Source code for sklift.metrics.metrics

import warnings
import numpy as np
from sklearn.utils.extmath import stable_cumsum
from sklearn.utils.validation import check_consistent_length
from sklearn.metrics import auc


[docs]def uplift_curve(y_true, uplift, treatment):
    """Compute Uplift curve

    This is a general function, given points on a curve.  For computing the
    area under the Uplift Curve, see :func:`uplift_auc_score`.

    Args:
        y_true (1d array-like): Correct (true) target values.
        uplift (1d array-like): Predicted uplift, as returned by a model.
        treatment (1d array-like): Treatment labels.

    Returns:
        array (shape = [>2]), array (shape = [>2]): Points on a curve.

    See also:
        :func:`uplift_auc_score`: Compute the area under the Uplift curve.

        :func:`plot_uplift_qini_curves`: Plot Uplift and Qini curves.
    """

    # ToDo: Добавить проверки на наличие обоих классов в столбце treatment
    # ToDo: Добавить проверку на наличие обоих классов в  y_true для каждого уникального значения из столбца treatment

    y_true, uplift, treatment = np.array(y_true), np.array(uplift), np.array(treatment)
    desc_score_indices = np.argsort(uplift, kind="mergesort")[::-1]
    y_true, uplift, treatment = y_true[desc_score_indices], uplift[desc_score_indices], treatment[desc_score_indices]

    y_true_ctrl, y_true_trmnt = y_true.copy(), y_true.copy()

    y_true_ctrl[treatment == 1] = 0
    y_true_trmnt[treatment == 0] = 0

    distinct_value_indices = np.where(np.diff(uplift))[0]
    threshold_indices = np.r_[distinct_value_indices, uplift.size - 1]

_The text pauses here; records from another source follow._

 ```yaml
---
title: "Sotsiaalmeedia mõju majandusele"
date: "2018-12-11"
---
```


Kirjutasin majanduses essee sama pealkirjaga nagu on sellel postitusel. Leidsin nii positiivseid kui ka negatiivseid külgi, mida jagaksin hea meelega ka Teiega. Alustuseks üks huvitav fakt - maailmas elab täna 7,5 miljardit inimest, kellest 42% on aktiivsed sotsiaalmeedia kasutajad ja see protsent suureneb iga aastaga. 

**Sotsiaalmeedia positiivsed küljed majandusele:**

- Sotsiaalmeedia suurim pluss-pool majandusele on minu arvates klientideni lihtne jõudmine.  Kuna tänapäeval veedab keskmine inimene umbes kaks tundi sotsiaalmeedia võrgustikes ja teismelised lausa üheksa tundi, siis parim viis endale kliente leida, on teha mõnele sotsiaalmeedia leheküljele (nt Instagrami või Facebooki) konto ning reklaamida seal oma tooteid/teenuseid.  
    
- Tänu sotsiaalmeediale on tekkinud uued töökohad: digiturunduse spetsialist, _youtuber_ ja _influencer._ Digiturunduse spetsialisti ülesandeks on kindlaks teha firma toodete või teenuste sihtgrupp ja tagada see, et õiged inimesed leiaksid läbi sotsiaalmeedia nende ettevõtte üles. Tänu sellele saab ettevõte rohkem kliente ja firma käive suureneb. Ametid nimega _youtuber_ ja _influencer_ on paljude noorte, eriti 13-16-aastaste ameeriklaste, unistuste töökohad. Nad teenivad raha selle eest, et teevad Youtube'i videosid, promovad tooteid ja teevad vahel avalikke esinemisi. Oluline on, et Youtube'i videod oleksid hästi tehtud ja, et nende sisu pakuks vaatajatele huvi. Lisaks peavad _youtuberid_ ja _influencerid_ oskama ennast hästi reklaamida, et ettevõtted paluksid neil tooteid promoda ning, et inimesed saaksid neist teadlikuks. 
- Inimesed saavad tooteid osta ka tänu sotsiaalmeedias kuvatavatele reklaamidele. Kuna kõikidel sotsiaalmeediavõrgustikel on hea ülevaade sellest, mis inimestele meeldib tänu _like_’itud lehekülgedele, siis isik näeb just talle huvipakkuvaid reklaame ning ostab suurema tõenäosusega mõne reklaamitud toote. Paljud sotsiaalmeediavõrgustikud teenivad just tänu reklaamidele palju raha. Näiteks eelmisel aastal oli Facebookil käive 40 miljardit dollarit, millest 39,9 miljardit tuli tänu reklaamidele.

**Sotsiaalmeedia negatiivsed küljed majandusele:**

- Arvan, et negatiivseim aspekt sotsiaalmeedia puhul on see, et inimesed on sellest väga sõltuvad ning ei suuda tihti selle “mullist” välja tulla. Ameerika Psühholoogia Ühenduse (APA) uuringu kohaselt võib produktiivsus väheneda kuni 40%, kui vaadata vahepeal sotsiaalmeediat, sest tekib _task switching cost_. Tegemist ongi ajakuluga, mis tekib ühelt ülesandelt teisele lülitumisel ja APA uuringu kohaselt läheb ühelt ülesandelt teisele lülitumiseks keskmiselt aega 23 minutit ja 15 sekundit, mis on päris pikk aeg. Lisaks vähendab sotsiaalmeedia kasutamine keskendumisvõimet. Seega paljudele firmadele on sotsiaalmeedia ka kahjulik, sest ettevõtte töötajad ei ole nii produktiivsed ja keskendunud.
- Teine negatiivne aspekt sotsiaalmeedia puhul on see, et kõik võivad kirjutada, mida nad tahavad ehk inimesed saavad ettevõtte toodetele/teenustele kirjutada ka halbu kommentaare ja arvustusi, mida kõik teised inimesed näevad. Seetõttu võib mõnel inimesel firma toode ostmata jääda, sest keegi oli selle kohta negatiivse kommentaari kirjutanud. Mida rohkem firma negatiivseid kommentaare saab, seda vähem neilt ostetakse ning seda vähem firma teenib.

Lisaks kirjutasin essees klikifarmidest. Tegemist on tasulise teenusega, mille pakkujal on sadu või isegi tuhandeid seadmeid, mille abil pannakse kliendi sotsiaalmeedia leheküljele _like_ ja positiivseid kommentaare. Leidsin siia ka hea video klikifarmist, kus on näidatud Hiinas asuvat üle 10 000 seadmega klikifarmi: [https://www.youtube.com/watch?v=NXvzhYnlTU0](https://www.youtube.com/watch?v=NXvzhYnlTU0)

    num_trmnt = stable_cumsum(treatment)[threshold_indices]
    y_trmnt = stable_cumsum(y_true_trmnt)[threshold_indices]

    num_all = threshold_indices + 1

    num_ctrl = num_all - num_trmnt
    y_ctrl = stable_cumsum(y_true_ctrl)[threshold_indices]

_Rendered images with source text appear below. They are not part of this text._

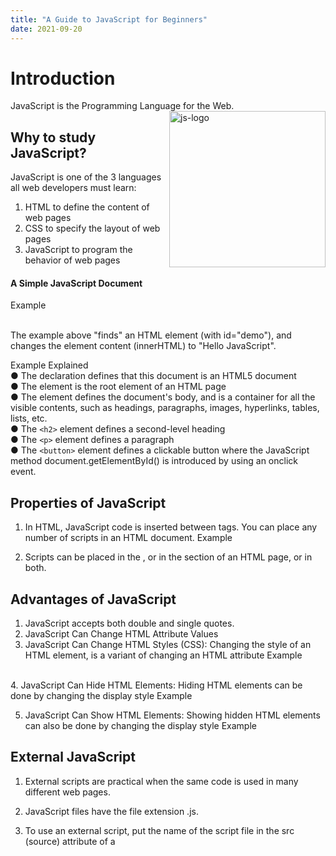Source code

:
 ```yaml
---
title: "A Guide to JavaScript for Beginners"
date: 2021-09-20
---
```


# Introduction
JavaScript is the Programming Language for the Web. <img src="https://i.imgur.com/utpmCAz.png" alt="js-logo" align="right" width="250"/>

## Why to study JavaScript?
JavaScript is one of the 3 languages all web developers must learn:
   1. HTML to define the content of web pages
   2. CSS to specify the layout of web pages
   3. JavaScript to program the behavior of web pages
#### A Simple JavaScript Document
Example
 
<br>The example above "finds" an HTML element (with id="demo"), and changes the element content (innerHTML) to "Hello JavaScript".

Example Explained <br>
●	The <!DOCTYPE html> declaration defines that this document is an HTML5 document <br>
●	The <html> element is the root element of an HTML page <br>
●	The <body> element defines the document's body, and is a container for all the visible contents, such as headings, paragraphs, images, hyperlinks, tables, lists, etc. <br>
●	The `<h2>` element defines a second-level heading <br>
●	The `<p>` element defines a paragraph <br>
●	The `<button>` element defines a clickable button where the JavaScript method document.getElementById() is introduced by using an onclick event. <br>
## Properties of JavaScript
1.	In HTML, JavaScript code is inserted between <script> and </script> tags. You can place any number of scripts in an HTML document.
        Example
      
2.	Scripts can be placed in the <body>, or in the <head> section of an HTML page, or in both.
## Advantages of JavaScript
1.	JavaScript accepts both double and single quotes.
2.	JavaScript Can Change HTML Attribute Values
3.	JavaScript Can Change HTML Styles (CSS):
Changing the style of an HTML element, is a variant of changing an HTML attribute
Example
 
<br>4.	JavaScript Can Hide HTML Elements:
Hiding HTML elements can be done by changing the display style
Example
 
5.	JavaScript Can Show HTML Elements:
Showing hidden HTML elements can also be done by changing the display style
Example 
## External JavaScript
1.	External scripts are practical when the same code is used in many different web pages.
2.	JavaScript files have the file extension .js.
3.	To use an external script, put the name of the script file in the src (source) attribute of a <script> tag
Example:
 
4.	External scripts can be referenced with a full URL or with a path relative to the current web page.
Example:
 
5.	Several script files can be included to one page by using several script tags at once.
Example:
 
## External JavaScript Advantages
Placing scripts in external files has some advantages:
1.	It separates HTML and code.
2.	It makes HTML and JavaScript easier to read and maintain.
3.	Cached JavaScript files can speed up page loads.
## Execution of a JavaScript file
JavaScript can "display" data in different ways:
1.	Writing into an HTML element, using innerHTML.
2.	Writing into the HTML output using document.write().
3.	Writing into an alert box, using window.alert().
4.	Writing into the browser console, using console.log().
### Various executable JavaScript methods:
#### innerHTML
To access an HTML element, JavaScript can use the document.getElementById(id) method. The id attribute defines the HTML element. The innerHTML property defines the HTML content.
Example
 
#### document.write()
For testing purposes, it is convenient to use document.write()
Example
 
Note: 
1.	Using document.write() after an HTML document is loaded, will delete all existing HTML.
2.	The document.write() method should only be used for testing.

#### window.alert()
You can use this method as an alert box to display data
Example
 
Here, you can skip the window keyword. In JavaScript, the window object is the global scope object, that means that variables, properties, and methods by default belong to the window object. This also means that specifying the window keyword is optional. Consider the following example for the better understanding:
 


#### console.log()
For debugging purposes, you can call the console.log() method in the browser to display data.
Example
 


#### window.print()
JavaScript does not have any print object or print methods. You cannot access output devices from JavaScript. The only exception is that you can call the window.print() method in the browser to print the content of the current window.
Example
 

## JavaScript Statements
In a programming language, these programming instructions are called statements.
1.	A JavaScript program is a list of programming statements.
2.	In HTML, JavaScript programs are executed by the web browser.
3.	JavaScript statements are composed of Values, Operators, Expressions, Keywords, and Comments.
4.	JavaScript programs (and JavaScript statements) are often called JavaScript code.
5.	Semicolons separate JavaScript statements.
6.	When separated by semicolons, multiple statements on one line are allowed.
Example
 
7.	JavaScript ignores multiple spaces. You can add white space to your script to make it more readable.
8.	JavaScript statements can be grouped together in code blocks, inside curly brackets {...}.
9.	The purpose of code blocks is to define statements to be executed together.
10.	JavaScript statements often start with a keyword to identify the JavaScript action to be performed.
Here is a list of some of the keywords with its corresponding description given aside:
 
Note: 
1.	JavaScript keywords are reserved words.
2.	Reserved words cannot be used as names for variables.
## JavaScript Syntax
1.	The JavaScript syntax defines two types of values:
a.	Fixed values which are also called as Literals.
b.	Variable values which are also called as Variables.
2.	In JavaScript, numbers can be written with or without decimals and strings are text, written within double or single quotes.
3.	JavaScript uses the var keyword to declare variables and equal sign (=) is used to assign values to variables.
4.	In JavaScript, double slashes (//) or /* and */ are used as the single commented lines and as the multiple commented lines.
5.	In JavaScript, identifiers are used to name variables (and keywords, and functions, and labels). Here, the first character must be a letter, or an underscore (_), or a dollar sign ($) and the subsequent characters may be letters, digits, underscores, or dollar signs. All JavaScript identifiers are case sensitive. 
6.	Hyphens are not allowed for variable declarations in JavaScript. They are reserved for subtractions.
7.	JavaScript uses the Unicode character set.

## JavaScript Variables
In JavaScript, we have various operators such as follows:
1.	Arithmetic operators
2.	Assignment operators
3.	String operators
4.	Comparison operators
5.	Logical operators
6.	Type operators
7.	Bitwise operators
### Arithmetic operators
Arithmetic operators perform arithmetic on numbers (literals or variables). A typical arithmetic operation operates on two numbers. The numbers (in an arithmetic operation) are called operands. The operation (to be performed between the two operands) is defined by an operator.

Here is the list of arithmetic operators with their corresponding description:
 


### Assignment operators
Assignment operators assign values to JavaScript variables.
Here is the list of assignment operators with an example:
 

### String operators
The + operator can also be used to add (concatenate) strings.
For example,
 

HackerEarth will be printed as an output for this string concatenation

### Comparison operators
Comparison operators are used in logical statements to determine equality or difference between variables or values. These operations return a boolean value on applying on the conditional statements. 
Here is the list of few comparison operators with their corresponding description:
 


### Logical operators
Logical operators are used to determine the logic between variables or values. These operations return a boolean value on applying on the conditional statements. Here is the list of logical operators with their corresponding description:
 

### Type operators
Type operators are used to return the data type of a particular variable or to type a variable from one datatype to another datatype. Here is the list of type operators with their corresponding description:
 

### Bitwise operators
Bit operators work on 32 bits numbers. Any numeric operand in the operation is converted into a 32 bit number. The result is converted back to a JavaScript number. Here is the list of bitwise operators with their corresponding description:
 
## JavaScript Data Types
In JavaScript, we have various data types such as Number, String, object etc., JavaScript has dynamic types. This means that the same variable can be used to hold different data types.
For example,
 

## JavaScript Numbers
1.	JavaScript has only one type of number. Numbers can be written with or without decimals.
2.	Extra large or extra small numbers can be written with scientific (exponent) notation
Example:
 
3.	Unlike many other programming languages, JavaScript does not define different types of numbers, like integers, short, long, floating-point etc. JavaScript numbers are always stored as double precision floating point numbers, following the international IEEE 754 standard. This format stores numbers in 64 bits, where the number (the fraction) is stored in bits 0 to 51, the exponent in bits 52 to 62, and the sign in bit 63
4.	Integers (numbers without a period or exponent notation) are accurate up to 15 digits.
Example:
 
5.	NaN is a JavaScript reserved word indicating that a number is not a legal number.
Example:
 
6.	Infinity (or -Infinity) is the value JavaScript will return if you calculate a number outside the largest possible number.
Example:
 
and the output will be as follows:
 
7.	JavaScript interprets numeric constants as hexadecimal if they are preceded by 0x.
Example:
 

## JavaScript Number methods
Primitive values (like 3.14 or 2014), cannot have properties and methods (because they are not objects). But with JavaScript, methods and properties are also available to primitive values, because JavaScript treats primitive values as objects when executing methods and properties.
Here is the list of number methods:
1.	The toString() method returns a number as a string. All number methods can be used on any type of numbers (literals, variables, or expressions).
2.	The toExponential() method returns a string, with a number rounded and written using exponential notation.
3.	The toFixed() method returns a string, with the number written with a specified number of decimals.
4.	The toPrecision() method returns a string, with a number written with a specified length.
5.	The valueOf() method returns a number as a number. In JavaScript, a number can be a primitive value (typeof = number) or an object (typeof = object). The valueOf() method is used internally in JavaScript to convert Number objects to primitive values.
## Global JavaScript methods
JavaScript global methods can be used on all JavaScript data types.
These are the most relevant methods, when working with numbers:
 

### Number properties
Here is the list of number properties with their corresponding descriptions:
 

## JavaScript Strings
1.	JavaScript strings are used for storing and manipulating text.
2.	To find the length of a string, use the built-in length property.
Example:
 
3.	The backslash (\) escape character turns special characters into string characters
Example:
 
### JavaScript String methods
1.	The length property returns the length of a string.
2.	The indexOf() method returns the index of (the position of) the first occurrence of a specified text in a string. The lastIndexOf() method returns the index of the last occurrence of a specified text in a string. Both of these methods return -1 if the text is not found.
3.	The search() method searches a string for a specified value and returns the position of the match.
4.	There are 3 methods for extracting a part of a string:
  a.	The slice() method extracts a part of a string and returns the extracted part in a new string. This method takes 2 parameters: the start position, and the end position (end not included).
  b.	The substring() method is similar to slice(). The difference is that substring() cannot accept negative indexes. If you omit the second parameter, substring() will slice out the rest of the string.
  c.	The substr() method is similar to slice(). The difference is that the second parameter specifies the length of the extracted part. If you omit the second parameter, substr() will slice out the rest of the string.
5.	The replace() method replaces a specified value with another value in a string. This method does not change the string it is called on. It returns a new string. By default, this method is case sensitive. To replace case insensitive, use a regular expression with an /i flag (insensitive). To replace all matches, use a regular expression with a /g flag (global match). 
6.	The concat() method joins two or more strings.
7.	The trim() method removes whitespace from both sides of a string
8.	There are 2 methods for extracting string characters:
  a.	The charAt() method returns the character at a specified index (position) in a string
  b.	The charCodeAt() method returns the unicode of the character at a specified index in a string
9.	A string can be converted to an array with the split() methods.
## JavaScript Arrays
JavaScript arrays are used to store multiple values in a single variable.
## Creating an Array
Using an array literal is the easiest way to create a JavaScript Array.
Example:
 

## Accessing an element from an Array
You access an array element by referring to the index number.
Example:
 

## Changing an Array element
 

### Arrays are Objects
1.	Arrays are a special type of objects. The typeof operator in JavaScript returns "object" for arrays.
2.	Arrays use numbers to access its "elements".
### Array Elements Can Be Objects
1.	JavaScript variables can be objects. Arrays are special kinds of objects.
2.	You can have variables of different types in the same Array.
3.	You can have objects in an Array. You can have functions in an Array. You can have arrays in an Array
### The Difference Between Arrays and Objects
1.	In JavaScript, arrays use numbered indexes.  
2.	In JavaScript, objects use named indexes.
### When to Use Arrays. When to use Objects.
1.	JavaScript does not support associative arrays.
2.	You should use objects when you want the element names to be strings (text).
3.	You should use arrays when you want the element names to be numbers.

## JavaScript Array Methods
1.	The JavaScript method toString() converts an array to a string of (comma separated) array values.
2.	The join() method also joins all array elements into a string. It behaves just like toString(), but in addition you can specify the separator.
3.	The pop() method removes the last element from an array
4.	The push() method adds a new element to an array (at the end)
5.	The shift() method removes the first array element and "shifts" all other elements to a lower index.
6.	The unshift() method adds a new element to an array (at the beginning), and "unshifts" older elements
7.	The splice() method can be used to add new items to an array
8.	The concat() method creates a new array by merging (concatenating) existing arrays
9.	The slice() method slices out a piece of an array into a new array.
10.	JavaScript automatically converts an array to a comma separated string when a primitive value is expected.
11.	The sort() method sorts an array alphabetically.
12.	The reverse() method reverses the elements in an array.
13.	The forEach() method calls a function (a callback function) once for each array element. This function takes 3 arguments such as the item value, the item index, and the array itself.
14.	The map() method creates a new array by performing a function on each array element. It does not execute the function for array elements without values. This method does not change the original array. his function takes 3 arguments such as the item value, the item index, and the array itself.
15.	The filter() method creates a new array with array elements that passes a test. This method does not change the original array. his function takes 3 arguments such as the item value, the item index, and the array itself.
16.	The reduce() method runs a function on each array element to produce (reduce it to) a single value. It runs a function on each array element to produce (reduce it to) a single value.This method does not change the original array. This function takes 4 arguments such as the total, the item value, the item index, and the array itself.
17.	The reduceRight() method runs a function on each array element to produce (reduce it to) a single value. It works from right-to-left in the array. This function takes 4 arguments such as the total, the item value, the item index, and the array itself.


## JavaScript Functions
JavaScript functions are defined with the function keyword.
Example:
 

## Function Expressions
1.	A JavaScript function can also be defined using an expression.
2.	A function expression can be stored in a variable.
3.	The function above is actually an anonymous function (a function without a name).
4.	Functions stored in variables do not need function names. They are always invoked (called) using the variable name.
Example:
 
## The Function() Constructor
Functions can also be defined with a built-in JavaScript function constructor called Function().
Example:
 

## Self-Invoking Functions
1.	Function expressions can be made "self-invoking".
2.	A self-invoking expression is invoked (started) automatically, without being called.
3.	Function expressions will execute automatically if the expression is followed by ().
4.	You cannot self-invoke a function declaration.
5.	You have to add parentheses around the function to indicate that it is a function expression
Example:
 

## Functions are Objects
1.	The typeof operator in JavaScript returns "function" for functions.
2.	But, JavaScript functions can best be described as objects.
3.	JavaScript functions have both properties and methods.
4.	The arguments.length property returns the number of arguments received when the function was invoked
Example:
 

## Arrow Functions
1.	Arrow functions allow a short syntaxArrow functions do not have their own this. They are not well suited for defining object methods.
2.	Arrow functions are not hoisted. They must be defined before they are used.
3.	Using const is safer than using var, because a function expression is always constant value.
4.	You can only omit the return keyword and the curly brackets if the function is a single statement.
Example:
 

## Function Parameters and Arguments
A JavaScript function does not perform any checking on parameter values (arguments).
1.	Function parameters are the names listed in the function definition.
2.	Function arguments are the real values passed to (and received by) the function.
### Parameter Rules
1.	JavaScript function definitions do not specify data types for parameters.
2.	JavaScript functions do not perform type checking on the passed arguments.
3.	JavaScript functions do not check the number of arguments received.
### Parameter Defaults
If a function is called with missing arguments (less than declared), the missing values are set to: undefined. Sometimes this is acceptable, but sometimes it is better to assign a default value to the parameter
Example:
 


## The Arguments Object
1.	JavaScript functions have a built-in object called the arguments object.
2.	The argument object contains an array of the arguments used when the function was called (invoked).
Example:
 

## Arguments are Passed by Value
1.	The parameters, in a function call, are the function's arguments.
2.	JavaScript arguments are passed by value: The function only gets to know the values, not the argument's locations.
3.	If a function changes an argument's value, it does not change the parameter's original value.
4.	Changes to arguments are not visible (reflected) outside the function.
## Objects are Passed by Reference
1.	In JavaScript, object references are values.
2.	Because of this, objects will behave like they are passed by reference:
3.	If a function changes an object property, it changes the original value.
4.	Changes to object properties are visible (reflected) outside the function.

## JavaScript Function Call
With the call() method, you can write a method that can be used on different objects.

### All Functions are Methods
1.	In JavaScript all functions are object methods.
2.	If a function is not a method of a JavaScript object, it is a function of the global object
The JavaScript call() Method
1.	The call() method is a predefined JavaScript method.
2.	It can be used to invoke (call) a method with an owner object as an argument (parameter).
3.	With call(), an object can use a method belonging to another object.
Example:
 
4.	The call() method can accept arguments
Example:
 
5.	With the apply() method, you can write a method that can be used on different objects. The difference between call() method and apply() method is that the call() method takes arguments separately whereas the apply() method takes arguments as an array.
6.	The apply() method accepts arguments in an array
Example:
 
7.	You can find the largest number (in a list of numbers) using the Math.max() method.
8.	In JavaScript strict mode, if the first argument of the apply() method is not an object, it becomes the owner (object) of the invoked function. In "non-strict" mode, it becomes the global object.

    curve_values = (np.divide(y_trmnt, num_trmnt, out=np.zeros_like(y_trmnt), where=num_trmnt != 0) -
                    np.divide(y_ctrl, num_ctrl, out=np.zeros_like(y_ctrl), where=num_ctrl != 0)) * num_all

    if num_all.size == 0 or curve_values[0] != 0 or num_all[0] != 0:
        # Add an extra threshold position if necessary
        # to make sure that the curve starts at (0, 0)
        num_all = np.r_[0, num_all]
        curve_values = np.r_[0, curve_values]

    return num_all, curve_values


[docs]def qini_curve(y_true, uplift, treatment):
    """Compute Qini curve.

    This is a general function, given points on a curve. For computing the
    area under the Qini Curve, see :func:`qini_auc_score`.

    Args:
        y_true (1d array-like): Correct (true) target values.
        uplift (1d array-like): Predicted uplift, as returned by a model.
        treatment (1d array-like): Treatment labels.

    Returns:
        array (shape = [>2]), array (shape = [>2]): Points on a curve.

    See also:
        :func:`qini_auc_score`: Compute the area under the Qini curve.

        :func:`plot_uplift_qini_curves`: Plot Uplift and Qini curves.
    """
    # ToDo: Добавить проверки на наличие обоих классов в столбце treatment
    # ToDo: Добавить проверку на наличие обоих классов в столбце y_true для каждого уникального значения из столбца treatment

    y_true, uplift, treatment = np.array(y_true), np.array(uplift), np.array(treatment)

    desc_score_indices = np.argsort(uplift, kind="mergesort")[::-1]

    y_true = y_true[desc_score_indices]
    treatment = treatment[desc_score_indices]
    uplift = uplift[desc_score_indices]

    y_true_ctrl, y_true_trmnt = y_true.copy(), y_true.copy()

    y_true_ctrl[treatment == 1] = 0
    y_true_trmnt[treatment == 0] = 0

    distinct_value_indices = np.where(np.diff(uplift))[0]
    threshold_indices = np.r_[distinct_value_indices, uplift.size - 1]

    num_trmnt = stable_cumsum(treatment)[threshold_indices]
    y_trmnt = stable_cumsum(y_true_trmnt)[threshold_indices]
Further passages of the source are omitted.